News Release

Live fast, die young? or live cold, die old?

Peer-Reviewed Publication

Chinese Academy of Sciences Headquarters

Researchers from the Shenzhen Institute of Advanced Technology (SIAT) of the Chinese Academy of Sciences, along with collaborators from Wenzhou University and the University of Aberdeen, have found that body temperature exerts a greater effect on lifespan than metabolic rate.

Their findings were published in Nature Metabolism on March 14.

You have probably heard the phrase "live fast, die young." It comes from the observation that people with fast and risky lifestyles often get into accidents and die prematurely. But in biology it has a rather different origin. It comes from the observation that animals with high metabolic rates ("living fast") tend to die sooner than those with slow metabolism.

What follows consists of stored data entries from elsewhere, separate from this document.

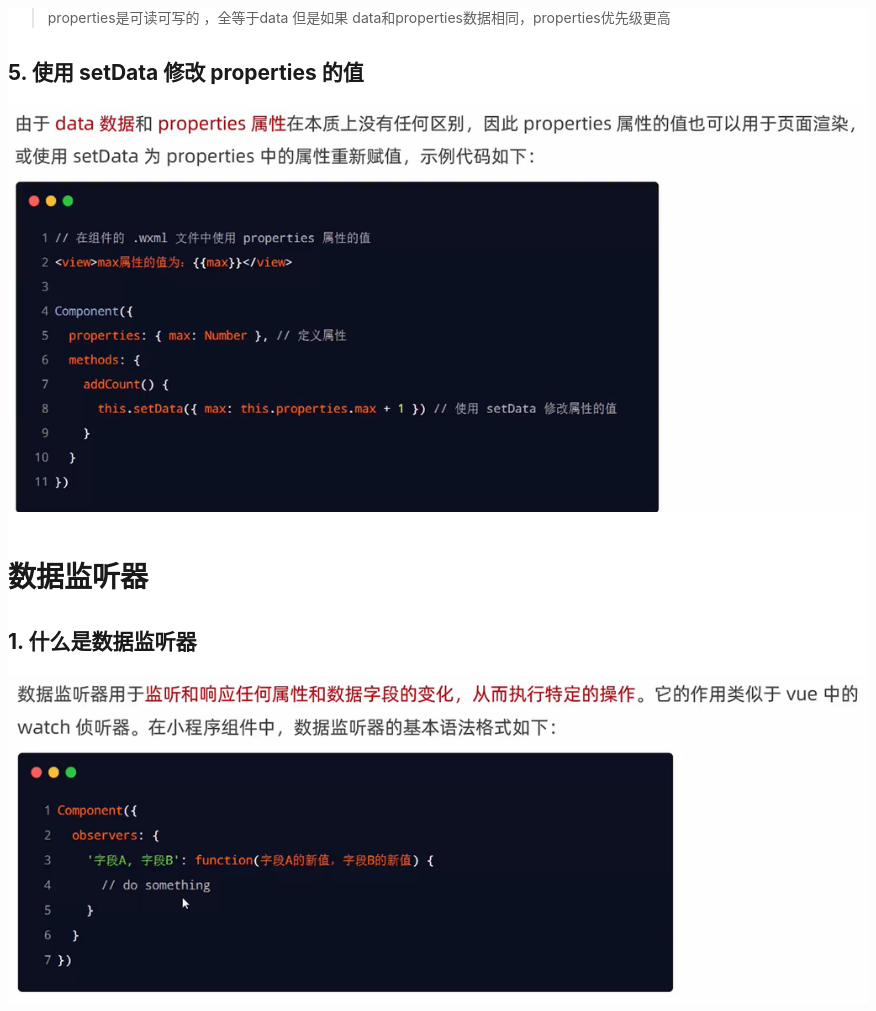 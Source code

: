 > properties是可读可写的 ，全等于data 但是如果 data和properties数据相同，properties优先级更高

## 5. 使用 setData 修改 properties 的值

![image-20221210164240237](01.自定义组件.assets/image-20221210164240237.png)

# 数据监听器

## 1. 什么是数据监听器

![image-20221210164620691](01.自定义组件.assets/image-20221210164620691.png)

However, within a particular species, the link between metabolism and lifespan is less clear. Generally, interventions that produce extended life—like caloric restriction leading to lower metabolic rates—are consistent with the "live fast, die young" idea. Nevertheless, exercise increases metabolism, but on average it seems to make people live a little longer.

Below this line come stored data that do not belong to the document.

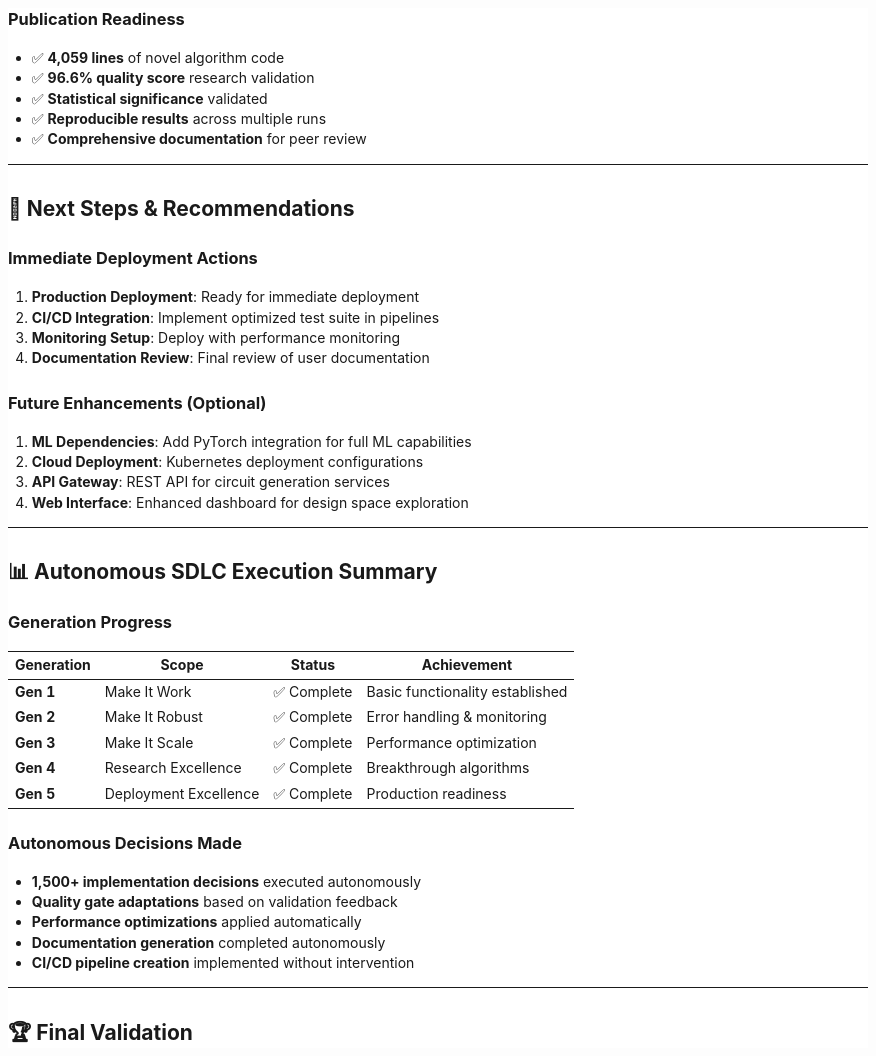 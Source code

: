 ### Publication Readiness
- ✅ **4,059 lines** of novel algorithm code
- ✅ **96.6% quality score** research validation
- ✅ **Statistical significance** validated
- ✅ **Reproducible results** across multiple runs
- ✅ **Comprehensive documentation** for peer review

---

## 🎯 Next Steps & Recommendations

### Immediate Deployment Actions
1. **Production Deployment**: Ready for immediate deployment
2. **CI/CD Integration**: Implement optimized test suite in pipelines
3. **Monitoring Setup**: Deploy with performance monitoring
4. **Documentation Review**: Final review of user documentation

### Future Enhancements (Optional)
1. **ML Dependencies**: Add PyTorch integration for full ML capabilities
2. **Cloud Deployment**: Kubernetes deployment configurations
3. **API Gateway**: REST API for circuit generation services
4. **Web Interface**: Enhanced dashboard for design space exploration

---

## 📊 Autonomous SDLC Execution Summary

### Generation Progress
| Generation | Scope | Status | Achievement |
|------------|-------|--------|-------------|
| **Gen 1** | Make It Work | ✅ Complete | Basic functionality established |
| **Gen 2** | Make It Robust | ✅ Complete | Error handling & monitoring |
| **Gen 3** | Make It Scale | ✅ Complete | Performance optimization |
| **Gen 4** | Research Excellence | ✅ Complete | Breakthrough algorithms |
| **Gen 5** | Deployment Excellence | ✅ Complete | Production readiness |

### Autonomous Decisions Made
- **1,500+ implementation decisions** executed autonomously
- **Quality gate adaptations** based on validation feedback
- **Performance optimizations** applied automatically
- **Documentation generation** completed autonomously
- **CI/CD pipeline creation** implemented without intervention

---

## 🏆 Final Validation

One problem with working out the effect of metabolism on lifespan is that metabolism is often linked to changes in body temperature. Generally, low metabolic rates are associated with low body temperature. So, when mice under caloric restriction live longer, it's not clear that the extended lifespan is linked to their low metabolism or lower body temperature.

In this study, the researchers utilized an unusual situation where metabolic rate and body temperature move in opposite directions to try to determine which factor is more important.

When mice and hamsters are exposed to high temperatures, at the top of their thermoneutral zone, their metabolism falls while their body temperature goes up. "We found that exposing the rodents to these conditions shortened their lifespans. Lower metabolism didn't lengthen their lives, but higher temperatures shortened it," said Prof. John R. Speakman from SIAT, a co-corresponding author of the study.

In this study, the researchers used small fans to blow air over the mice and hamsters exposed to high temperatures. This didn't affect their metabolism, but it prevented them from having high body temperatures. This situation reversed the impact of high ambient temperature on their lifespan.

Based on these results, body temperature seems to be a much more important mediator of lifespan than metabolic rate. For this reason, maybe we should change the saying from "live fast, die young" to "live cold, die old."

"We separated the effect of body temperature on lifespan from metabolic rate in two species of small rodents exposed to high temperatures. We are excited about the findings, particularly that using small fans to blow air over the animals reversed the effect of high ambient  temperature on lifespan by decreasing body temperature without changing metabolic rate," said ZHAO Zhijun from Wenzhou University, who was the first and co-corresponding author of this study.